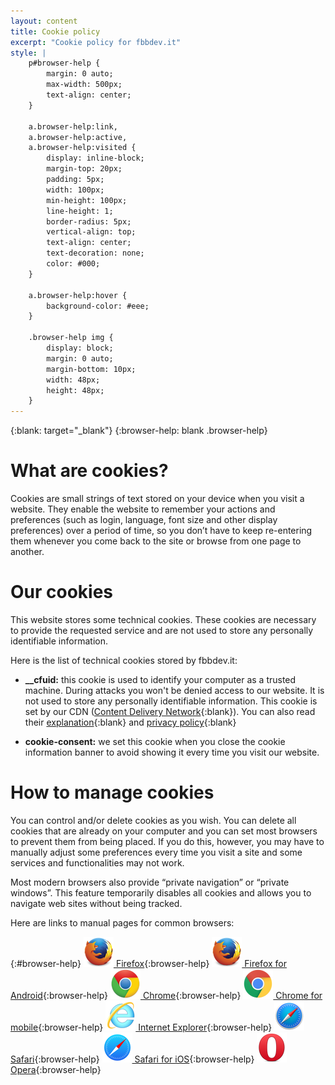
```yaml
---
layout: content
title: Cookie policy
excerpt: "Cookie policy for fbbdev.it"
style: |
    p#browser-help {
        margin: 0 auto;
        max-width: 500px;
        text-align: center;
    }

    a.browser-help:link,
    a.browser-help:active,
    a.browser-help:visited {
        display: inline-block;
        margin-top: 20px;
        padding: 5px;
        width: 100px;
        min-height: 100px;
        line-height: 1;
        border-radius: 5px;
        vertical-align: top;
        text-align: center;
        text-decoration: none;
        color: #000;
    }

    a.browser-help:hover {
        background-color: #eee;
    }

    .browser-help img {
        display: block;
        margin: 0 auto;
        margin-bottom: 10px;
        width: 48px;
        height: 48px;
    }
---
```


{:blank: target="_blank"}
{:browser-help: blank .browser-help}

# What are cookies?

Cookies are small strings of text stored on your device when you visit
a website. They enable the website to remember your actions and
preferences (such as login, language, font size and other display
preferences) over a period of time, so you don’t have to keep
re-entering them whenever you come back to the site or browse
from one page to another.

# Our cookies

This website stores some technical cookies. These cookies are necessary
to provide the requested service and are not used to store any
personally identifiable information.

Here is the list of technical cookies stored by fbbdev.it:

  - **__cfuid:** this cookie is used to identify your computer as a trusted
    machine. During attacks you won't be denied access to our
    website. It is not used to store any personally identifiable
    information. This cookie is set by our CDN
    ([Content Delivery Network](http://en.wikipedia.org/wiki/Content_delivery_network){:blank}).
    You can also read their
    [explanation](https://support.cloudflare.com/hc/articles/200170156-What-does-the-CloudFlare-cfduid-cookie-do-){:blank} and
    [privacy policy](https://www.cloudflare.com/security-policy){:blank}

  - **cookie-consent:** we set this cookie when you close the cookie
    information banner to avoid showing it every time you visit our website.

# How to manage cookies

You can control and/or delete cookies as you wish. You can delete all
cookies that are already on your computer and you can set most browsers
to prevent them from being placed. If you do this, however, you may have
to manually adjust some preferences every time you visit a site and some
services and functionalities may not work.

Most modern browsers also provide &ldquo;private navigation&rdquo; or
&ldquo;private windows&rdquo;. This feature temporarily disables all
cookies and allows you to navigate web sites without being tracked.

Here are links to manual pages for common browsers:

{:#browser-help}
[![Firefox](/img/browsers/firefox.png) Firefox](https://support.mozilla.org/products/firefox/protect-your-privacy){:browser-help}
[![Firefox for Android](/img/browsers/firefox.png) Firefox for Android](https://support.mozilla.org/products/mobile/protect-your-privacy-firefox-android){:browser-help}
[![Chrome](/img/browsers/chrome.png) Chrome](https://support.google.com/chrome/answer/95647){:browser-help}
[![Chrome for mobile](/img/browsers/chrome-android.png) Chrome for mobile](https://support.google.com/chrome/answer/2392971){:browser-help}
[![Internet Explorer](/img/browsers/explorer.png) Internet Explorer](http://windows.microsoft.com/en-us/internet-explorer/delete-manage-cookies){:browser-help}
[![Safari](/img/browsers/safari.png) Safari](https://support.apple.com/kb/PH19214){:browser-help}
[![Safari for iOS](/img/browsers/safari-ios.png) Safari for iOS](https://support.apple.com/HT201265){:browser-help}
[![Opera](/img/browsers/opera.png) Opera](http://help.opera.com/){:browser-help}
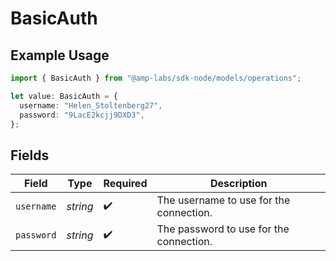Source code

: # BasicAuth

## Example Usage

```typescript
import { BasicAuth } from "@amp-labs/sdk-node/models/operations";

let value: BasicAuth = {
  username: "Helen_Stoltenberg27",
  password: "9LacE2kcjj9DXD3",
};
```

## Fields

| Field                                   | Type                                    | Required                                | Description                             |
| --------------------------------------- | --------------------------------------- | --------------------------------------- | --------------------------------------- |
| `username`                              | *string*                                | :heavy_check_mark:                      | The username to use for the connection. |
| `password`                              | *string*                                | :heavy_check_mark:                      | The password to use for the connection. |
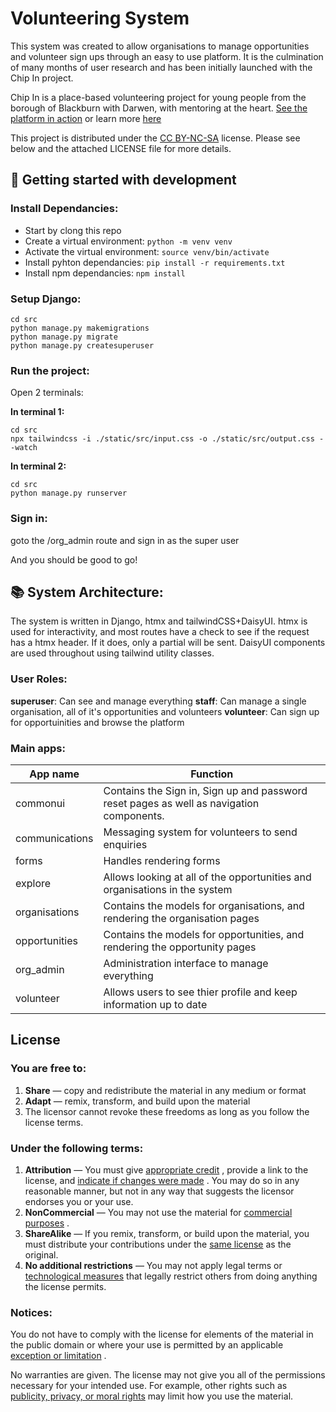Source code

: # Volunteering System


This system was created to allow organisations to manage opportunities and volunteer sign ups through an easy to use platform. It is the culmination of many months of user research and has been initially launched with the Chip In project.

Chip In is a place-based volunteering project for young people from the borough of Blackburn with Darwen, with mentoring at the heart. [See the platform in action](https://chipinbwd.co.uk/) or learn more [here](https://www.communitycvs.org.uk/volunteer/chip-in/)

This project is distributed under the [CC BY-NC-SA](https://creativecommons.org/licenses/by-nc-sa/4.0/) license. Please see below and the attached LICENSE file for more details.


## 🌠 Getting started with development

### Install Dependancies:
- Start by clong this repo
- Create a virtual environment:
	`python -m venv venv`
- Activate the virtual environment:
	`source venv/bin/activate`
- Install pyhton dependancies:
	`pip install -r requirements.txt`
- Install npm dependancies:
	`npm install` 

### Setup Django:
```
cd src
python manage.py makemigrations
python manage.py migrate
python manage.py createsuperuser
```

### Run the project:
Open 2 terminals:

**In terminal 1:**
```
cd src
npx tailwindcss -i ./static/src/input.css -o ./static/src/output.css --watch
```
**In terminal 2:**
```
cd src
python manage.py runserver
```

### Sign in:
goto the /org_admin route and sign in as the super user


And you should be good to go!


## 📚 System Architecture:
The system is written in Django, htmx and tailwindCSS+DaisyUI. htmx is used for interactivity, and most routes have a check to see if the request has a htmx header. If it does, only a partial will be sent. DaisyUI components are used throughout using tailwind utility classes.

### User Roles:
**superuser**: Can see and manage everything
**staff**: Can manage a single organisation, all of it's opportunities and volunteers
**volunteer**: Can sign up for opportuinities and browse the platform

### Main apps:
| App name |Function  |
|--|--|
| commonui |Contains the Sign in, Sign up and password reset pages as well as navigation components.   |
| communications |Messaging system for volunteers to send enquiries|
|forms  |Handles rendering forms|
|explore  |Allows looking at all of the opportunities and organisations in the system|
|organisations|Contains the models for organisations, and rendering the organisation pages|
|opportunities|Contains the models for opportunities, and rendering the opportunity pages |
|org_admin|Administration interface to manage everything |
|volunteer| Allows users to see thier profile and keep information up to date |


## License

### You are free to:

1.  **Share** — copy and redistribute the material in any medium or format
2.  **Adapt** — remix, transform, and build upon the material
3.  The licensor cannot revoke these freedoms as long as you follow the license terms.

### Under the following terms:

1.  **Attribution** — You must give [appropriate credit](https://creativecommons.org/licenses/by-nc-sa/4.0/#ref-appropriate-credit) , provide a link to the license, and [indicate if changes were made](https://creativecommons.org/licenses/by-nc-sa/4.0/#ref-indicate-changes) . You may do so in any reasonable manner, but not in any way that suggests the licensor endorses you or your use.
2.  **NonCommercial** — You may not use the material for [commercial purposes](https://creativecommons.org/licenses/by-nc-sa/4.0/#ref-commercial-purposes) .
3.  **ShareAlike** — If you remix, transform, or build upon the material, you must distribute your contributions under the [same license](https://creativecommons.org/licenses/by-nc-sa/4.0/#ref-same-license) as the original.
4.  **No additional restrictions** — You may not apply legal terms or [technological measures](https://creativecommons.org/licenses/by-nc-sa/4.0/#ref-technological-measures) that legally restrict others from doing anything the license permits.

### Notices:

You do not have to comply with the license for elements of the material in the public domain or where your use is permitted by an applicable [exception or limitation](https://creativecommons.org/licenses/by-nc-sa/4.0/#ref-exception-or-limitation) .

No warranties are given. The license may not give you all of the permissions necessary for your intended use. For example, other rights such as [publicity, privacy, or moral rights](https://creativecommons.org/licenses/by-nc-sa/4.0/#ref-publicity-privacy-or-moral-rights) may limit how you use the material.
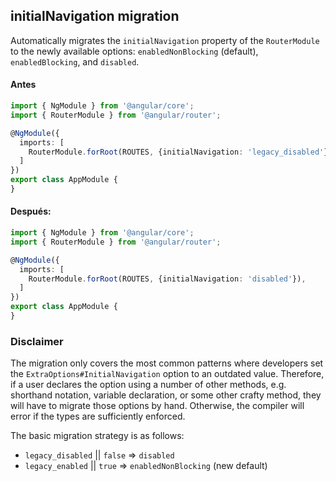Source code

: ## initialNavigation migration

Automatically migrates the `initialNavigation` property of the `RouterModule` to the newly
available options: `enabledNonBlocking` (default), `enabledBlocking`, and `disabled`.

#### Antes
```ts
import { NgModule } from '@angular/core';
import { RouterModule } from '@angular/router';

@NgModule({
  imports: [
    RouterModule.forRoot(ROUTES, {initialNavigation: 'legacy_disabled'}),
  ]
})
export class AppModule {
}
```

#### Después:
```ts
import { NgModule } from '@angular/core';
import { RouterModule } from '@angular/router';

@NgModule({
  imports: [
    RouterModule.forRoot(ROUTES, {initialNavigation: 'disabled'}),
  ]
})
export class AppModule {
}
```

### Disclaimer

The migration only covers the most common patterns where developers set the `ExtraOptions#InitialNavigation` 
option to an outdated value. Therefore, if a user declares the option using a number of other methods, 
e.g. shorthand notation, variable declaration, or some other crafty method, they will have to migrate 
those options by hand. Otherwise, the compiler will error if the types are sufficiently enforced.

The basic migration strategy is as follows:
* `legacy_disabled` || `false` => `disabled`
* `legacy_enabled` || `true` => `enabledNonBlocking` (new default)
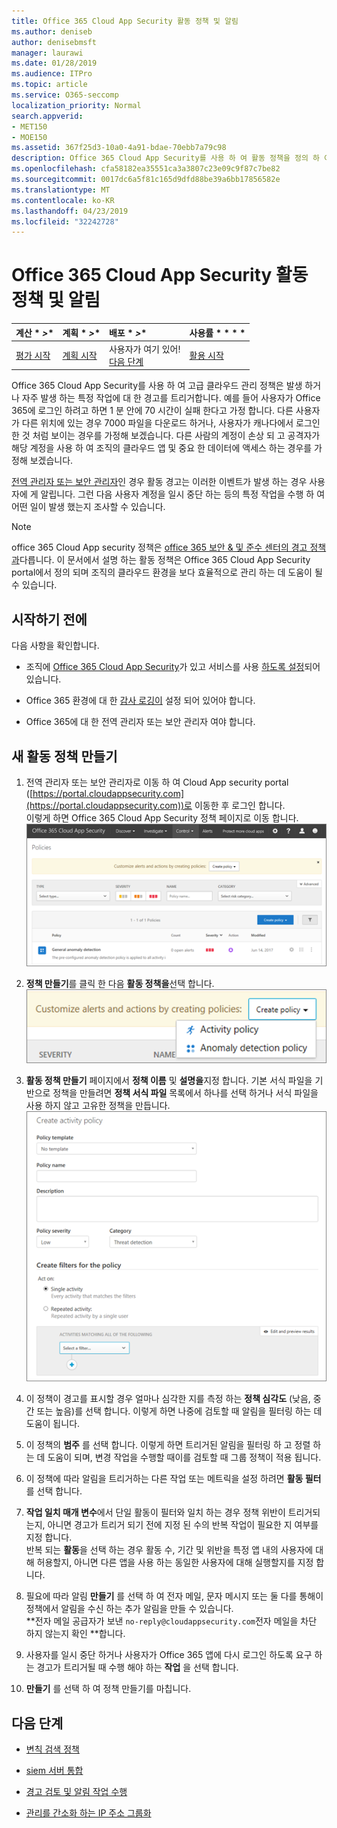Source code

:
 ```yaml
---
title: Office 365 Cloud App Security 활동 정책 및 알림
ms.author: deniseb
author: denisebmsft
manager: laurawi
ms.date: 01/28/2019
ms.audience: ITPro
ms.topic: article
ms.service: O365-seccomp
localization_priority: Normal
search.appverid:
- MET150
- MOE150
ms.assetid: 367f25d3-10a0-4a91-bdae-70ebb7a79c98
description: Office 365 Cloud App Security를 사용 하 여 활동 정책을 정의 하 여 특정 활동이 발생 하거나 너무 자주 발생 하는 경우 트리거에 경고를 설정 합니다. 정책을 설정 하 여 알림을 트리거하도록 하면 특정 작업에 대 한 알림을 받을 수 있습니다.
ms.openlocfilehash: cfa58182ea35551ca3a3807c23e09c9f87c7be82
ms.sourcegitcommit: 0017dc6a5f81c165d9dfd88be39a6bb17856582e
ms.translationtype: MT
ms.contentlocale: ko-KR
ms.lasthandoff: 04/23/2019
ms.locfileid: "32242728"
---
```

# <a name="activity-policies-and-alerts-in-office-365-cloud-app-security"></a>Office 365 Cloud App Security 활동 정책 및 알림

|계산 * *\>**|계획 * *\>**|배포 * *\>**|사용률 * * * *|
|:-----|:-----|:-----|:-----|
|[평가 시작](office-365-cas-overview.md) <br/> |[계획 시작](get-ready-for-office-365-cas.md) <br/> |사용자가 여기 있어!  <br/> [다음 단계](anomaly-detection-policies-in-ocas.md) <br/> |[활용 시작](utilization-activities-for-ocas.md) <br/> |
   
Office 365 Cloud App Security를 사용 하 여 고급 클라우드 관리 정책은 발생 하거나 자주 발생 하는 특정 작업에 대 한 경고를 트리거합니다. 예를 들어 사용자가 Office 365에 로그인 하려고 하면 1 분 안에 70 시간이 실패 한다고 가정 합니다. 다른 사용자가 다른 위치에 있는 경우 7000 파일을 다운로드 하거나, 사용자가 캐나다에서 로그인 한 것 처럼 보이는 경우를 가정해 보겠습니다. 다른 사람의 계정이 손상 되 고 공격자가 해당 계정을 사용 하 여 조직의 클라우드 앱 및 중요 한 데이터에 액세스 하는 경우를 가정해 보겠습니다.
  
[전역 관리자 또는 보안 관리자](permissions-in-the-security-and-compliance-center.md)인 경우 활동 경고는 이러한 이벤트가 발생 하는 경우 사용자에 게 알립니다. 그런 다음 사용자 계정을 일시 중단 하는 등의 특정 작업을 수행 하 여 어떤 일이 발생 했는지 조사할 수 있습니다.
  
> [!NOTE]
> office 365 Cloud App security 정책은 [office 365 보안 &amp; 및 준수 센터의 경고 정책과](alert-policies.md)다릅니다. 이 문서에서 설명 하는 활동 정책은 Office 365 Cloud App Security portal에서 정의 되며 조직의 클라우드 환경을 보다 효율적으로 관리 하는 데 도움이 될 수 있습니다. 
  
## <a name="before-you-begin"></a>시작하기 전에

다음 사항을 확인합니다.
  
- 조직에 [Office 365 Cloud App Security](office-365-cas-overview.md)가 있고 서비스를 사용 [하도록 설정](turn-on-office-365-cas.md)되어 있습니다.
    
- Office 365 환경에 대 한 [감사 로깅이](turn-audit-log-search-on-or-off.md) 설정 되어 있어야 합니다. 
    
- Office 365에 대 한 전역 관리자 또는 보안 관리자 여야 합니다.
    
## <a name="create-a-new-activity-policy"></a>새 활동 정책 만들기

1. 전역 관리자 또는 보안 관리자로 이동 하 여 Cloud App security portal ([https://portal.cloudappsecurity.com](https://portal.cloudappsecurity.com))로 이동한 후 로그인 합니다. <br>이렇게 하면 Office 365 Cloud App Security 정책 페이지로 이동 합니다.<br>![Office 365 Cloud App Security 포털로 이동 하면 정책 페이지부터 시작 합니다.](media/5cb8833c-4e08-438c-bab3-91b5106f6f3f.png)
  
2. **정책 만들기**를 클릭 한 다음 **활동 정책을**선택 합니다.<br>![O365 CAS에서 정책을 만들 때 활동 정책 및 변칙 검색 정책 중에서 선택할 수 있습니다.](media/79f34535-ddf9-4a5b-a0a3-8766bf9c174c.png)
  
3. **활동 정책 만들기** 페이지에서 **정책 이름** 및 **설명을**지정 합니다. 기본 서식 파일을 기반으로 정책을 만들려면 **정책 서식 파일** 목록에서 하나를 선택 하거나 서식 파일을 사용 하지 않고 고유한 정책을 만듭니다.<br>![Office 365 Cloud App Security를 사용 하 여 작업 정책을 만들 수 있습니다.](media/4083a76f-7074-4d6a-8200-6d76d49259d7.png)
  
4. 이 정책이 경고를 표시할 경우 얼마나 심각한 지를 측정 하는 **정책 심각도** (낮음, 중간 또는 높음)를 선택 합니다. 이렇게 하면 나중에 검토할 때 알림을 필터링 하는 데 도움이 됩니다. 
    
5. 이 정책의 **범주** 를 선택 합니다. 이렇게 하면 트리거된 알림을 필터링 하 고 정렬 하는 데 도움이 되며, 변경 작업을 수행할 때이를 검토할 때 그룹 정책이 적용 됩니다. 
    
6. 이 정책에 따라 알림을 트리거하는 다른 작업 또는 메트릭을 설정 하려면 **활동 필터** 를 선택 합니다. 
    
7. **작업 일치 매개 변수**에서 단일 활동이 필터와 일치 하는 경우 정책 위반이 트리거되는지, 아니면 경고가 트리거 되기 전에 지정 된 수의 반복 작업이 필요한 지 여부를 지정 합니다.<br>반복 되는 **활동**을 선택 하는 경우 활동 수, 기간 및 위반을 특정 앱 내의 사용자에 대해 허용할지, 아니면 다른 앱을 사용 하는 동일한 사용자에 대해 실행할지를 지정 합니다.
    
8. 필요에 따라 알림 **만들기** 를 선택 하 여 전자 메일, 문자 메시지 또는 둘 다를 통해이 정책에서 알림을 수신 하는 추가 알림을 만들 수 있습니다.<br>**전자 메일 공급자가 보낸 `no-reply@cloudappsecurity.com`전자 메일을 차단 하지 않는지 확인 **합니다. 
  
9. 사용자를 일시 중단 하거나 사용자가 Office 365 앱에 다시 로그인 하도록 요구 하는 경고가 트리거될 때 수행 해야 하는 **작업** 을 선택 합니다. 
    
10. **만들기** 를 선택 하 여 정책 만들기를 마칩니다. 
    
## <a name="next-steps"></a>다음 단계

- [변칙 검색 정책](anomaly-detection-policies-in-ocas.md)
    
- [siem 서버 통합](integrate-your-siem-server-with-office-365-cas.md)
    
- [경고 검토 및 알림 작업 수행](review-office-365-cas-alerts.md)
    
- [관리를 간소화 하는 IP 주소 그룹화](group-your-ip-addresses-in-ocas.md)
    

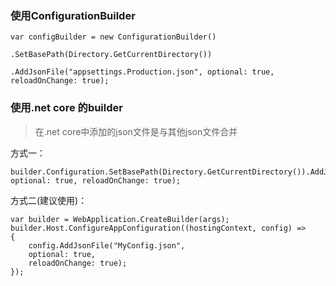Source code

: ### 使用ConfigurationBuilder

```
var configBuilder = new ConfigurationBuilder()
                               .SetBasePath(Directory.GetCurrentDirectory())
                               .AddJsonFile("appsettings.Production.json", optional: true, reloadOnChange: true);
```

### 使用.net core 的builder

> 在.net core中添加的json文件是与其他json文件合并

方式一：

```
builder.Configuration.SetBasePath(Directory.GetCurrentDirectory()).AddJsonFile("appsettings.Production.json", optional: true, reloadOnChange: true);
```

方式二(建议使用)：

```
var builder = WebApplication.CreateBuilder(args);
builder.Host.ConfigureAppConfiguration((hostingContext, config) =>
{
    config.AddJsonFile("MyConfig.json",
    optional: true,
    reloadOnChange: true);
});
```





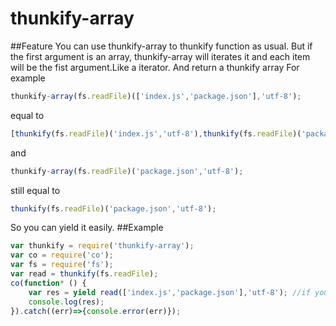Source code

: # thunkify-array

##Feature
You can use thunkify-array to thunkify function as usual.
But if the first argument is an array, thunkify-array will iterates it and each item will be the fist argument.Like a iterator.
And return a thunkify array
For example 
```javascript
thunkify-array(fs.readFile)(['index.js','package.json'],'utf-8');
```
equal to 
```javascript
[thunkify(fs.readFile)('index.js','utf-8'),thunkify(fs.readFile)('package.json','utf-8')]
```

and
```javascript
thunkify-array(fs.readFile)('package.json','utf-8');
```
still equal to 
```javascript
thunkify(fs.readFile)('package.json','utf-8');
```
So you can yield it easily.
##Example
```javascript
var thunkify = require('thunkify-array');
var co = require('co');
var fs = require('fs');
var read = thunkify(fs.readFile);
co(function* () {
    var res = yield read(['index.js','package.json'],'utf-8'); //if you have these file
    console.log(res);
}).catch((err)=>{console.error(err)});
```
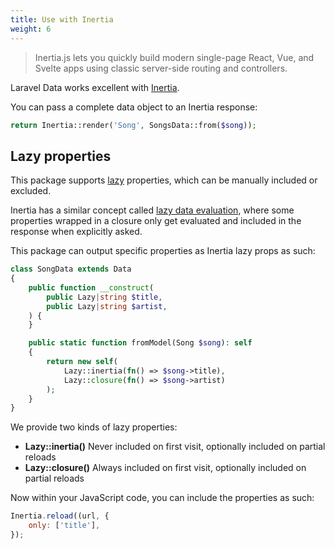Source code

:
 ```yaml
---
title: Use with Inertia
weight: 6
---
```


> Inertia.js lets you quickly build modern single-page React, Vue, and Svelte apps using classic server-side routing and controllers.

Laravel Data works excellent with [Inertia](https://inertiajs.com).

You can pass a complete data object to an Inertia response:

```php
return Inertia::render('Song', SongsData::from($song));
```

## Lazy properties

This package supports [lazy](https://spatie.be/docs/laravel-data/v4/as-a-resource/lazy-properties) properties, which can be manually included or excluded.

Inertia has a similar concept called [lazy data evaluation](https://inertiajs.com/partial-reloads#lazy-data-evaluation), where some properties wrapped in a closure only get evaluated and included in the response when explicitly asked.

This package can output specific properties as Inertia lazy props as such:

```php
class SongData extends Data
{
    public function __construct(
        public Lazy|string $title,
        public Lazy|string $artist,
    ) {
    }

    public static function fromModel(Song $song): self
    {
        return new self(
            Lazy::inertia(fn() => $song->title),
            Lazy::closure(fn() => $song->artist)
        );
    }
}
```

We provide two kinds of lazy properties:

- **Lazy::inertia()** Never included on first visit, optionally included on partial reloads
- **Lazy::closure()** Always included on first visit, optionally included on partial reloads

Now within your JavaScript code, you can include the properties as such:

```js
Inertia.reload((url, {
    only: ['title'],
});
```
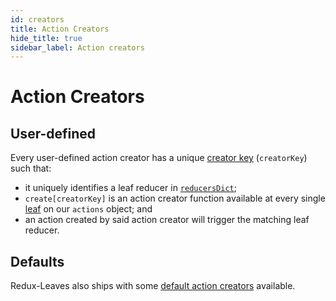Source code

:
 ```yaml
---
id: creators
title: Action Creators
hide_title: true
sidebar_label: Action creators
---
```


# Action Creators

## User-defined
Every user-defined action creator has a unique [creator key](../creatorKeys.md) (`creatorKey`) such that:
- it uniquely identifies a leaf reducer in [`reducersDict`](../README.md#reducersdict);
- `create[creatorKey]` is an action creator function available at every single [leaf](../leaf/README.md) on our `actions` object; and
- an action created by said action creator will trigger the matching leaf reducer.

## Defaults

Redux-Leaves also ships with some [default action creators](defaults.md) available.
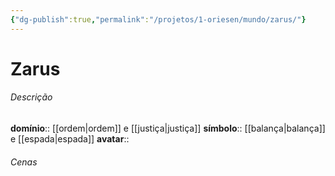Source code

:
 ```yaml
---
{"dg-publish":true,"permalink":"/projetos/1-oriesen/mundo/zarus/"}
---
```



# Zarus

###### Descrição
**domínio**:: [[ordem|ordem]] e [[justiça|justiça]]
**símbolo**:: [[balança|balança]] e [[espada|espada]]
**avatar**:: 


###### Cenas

+ + +

** Assignment **
Take the lines above from the one containing "1. 전역 관리자 또는" to the one containing "2. **정책 만들기**를" and retype them exactly, both ends included, with nothing added.

** Exercise answer **
1. 전역 관리자 또는 보안 관리자로 이동 하 여 Cloud App security portal ([https://portal.cloudappsecurity.com](https://portal.cloudappsecurity.com))로 이동한 후 로그인 합니다. <br>이렇게 하면 Office 365 Cloud App Security 정책 페이지로 이동 합니다.<br>![Office 365 Cloud App Security 포털로 이동 하면 정책 페이지부터 시작 합니다.](media/5cb8833c-4e08-438c-bab3-91b5106f6f3f.png)
  
2. **정책 만들기**를 클릭 한 다음 **활동 정책을**선택 합니다.<br>![O365 CAS에서 정책을 만들 때 활동 정책 및 변칙 검색 정책 중에서 선택할 수 있습니다.](media/79f34535-ddf9-4a5b-a0a3-8766bf9c174c.png)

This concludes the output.